Nathalie - Indeed, indeed. And if you look very carefully you can see that the middle part is flowing very fast, but there are bits on the side, like dykes-
Sue - Oh yes, they're turning round and not moving so much.
Nathalie - Exactly, and there are actually some grains that are static or not moving at all.
Sue - Is that what happens when snow goes down a slope?
Nathalie - Yes indeed. When a mass comes down a mountain it goes the fastest in the middle and the velocity goes further to zero towards the sides. Therefore if you look very carefully at deposits on the mountain you can always see that the snow carved its way through a deposit and left debris on the side.
Sue - How did you choose the angle of your slope?
Nathalie - The angle that avalanches usually occur is between 30 and 45 degrees. That's actually pretty steep, it's much steeper than you would ever drive on. Let me change the flow rate right now because then you can see some other features as well.
Sue - Oh gosh, that's interesting. Instead of a free flowing river it was almost like a drop of treacle.
Nathalie - So in this case, because we reduced the flow rate there is not enough sand coming through to form this continuous river. Because of that the sand accumulates to the top of the incline and just starts to avalanche, the slope fills when there is a certain amount of sand available. So you get these intermittent avalanches and they almost look like tongues going down the incline.

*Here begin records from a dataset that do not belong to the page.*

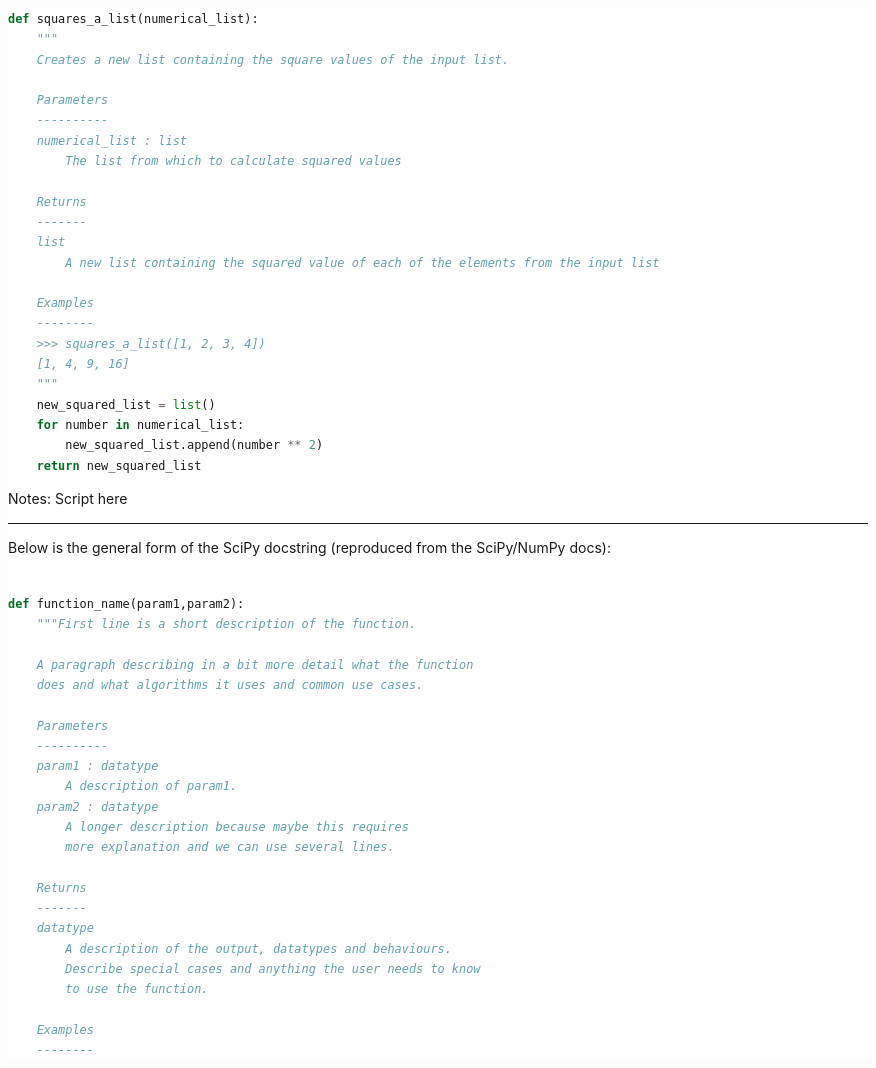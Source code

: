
 ``` python
def squares_a_list(numerical_list):
    """
    Creates a new list containing the square values of the input list. 
    
    Parameters
    ----------
    numerical_list : list
        The list from which to calculate squared values 
        
    Returns
    -------
    list
        A new list containing the squared value of each of the elements from the input list 
        
    Examples
    --------
    >>> squares_a_list([1, 2, 3, 4])
    [1, 4, 9, 16]
    """
    new_squared_list = list()
    for number in numerical_list:
        new_squared_list.append(number ** 2)
    return new_squared_list
```

Notes: Script here

<html>

<audio controls >

<source src="/placeholder_audio.mp3" />

</audio>

</html>

---

Below is the general form of the SciPy docstring (reproduced from the
SciPy/NumPy docs):

``` python

def function_name(param1,param2):
    """First line is a short description of the function.
    
    A paragraph describing in a bit more detail what the function
    does and what algorithms it uses and common use cases.
    
    Parameters
    ----------
    param1 : datatype
        A description of param1.
    param2 : datatype
        A longer description because maybe this requires
        more explanation and we can use several lines.
    
    Returns
    -------
    datatype
        A description of the output, datatypes and behaviours.
        Describe special cases and anything the user needs to know 
        to use the function.
    
    Examples
    --------
```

Sue - What do you hope to learn by studying this flow, this avalanche of sand? Because a certain amount is known already?
Nathalie - It is really difficult to understand exactly what's going on because as you can imagine, if you have a flow of water down a incline, researchers know pretty well how to investigate water down an incline. But if you have a solid material the physical laws aren't very well understood. In this case you have this odd mixture of different phases; as you look in the middle of river of sand it looks like a flowing stream and it goes very fast and there is a lot of motion going on. But if you look at the side of the river it is static and that's really hard to model. So the bigger picture is that we want to understand where the avalanches are going, how far they get, how forceful and how big they are and what kind of pressures occur in them. The reason is that we want to understand where we can build buildings and roads and where it is safe for people to live.
In the past people relied on historical records but they may not be very accurate anymore because the climate is changing so, snow fall and temperatures are changing as well. Also, not every point in the world has historical records. We want to be able to model snow avalanches from a physical point of view to actually be able to apply it to every valley and every mountainside in the world.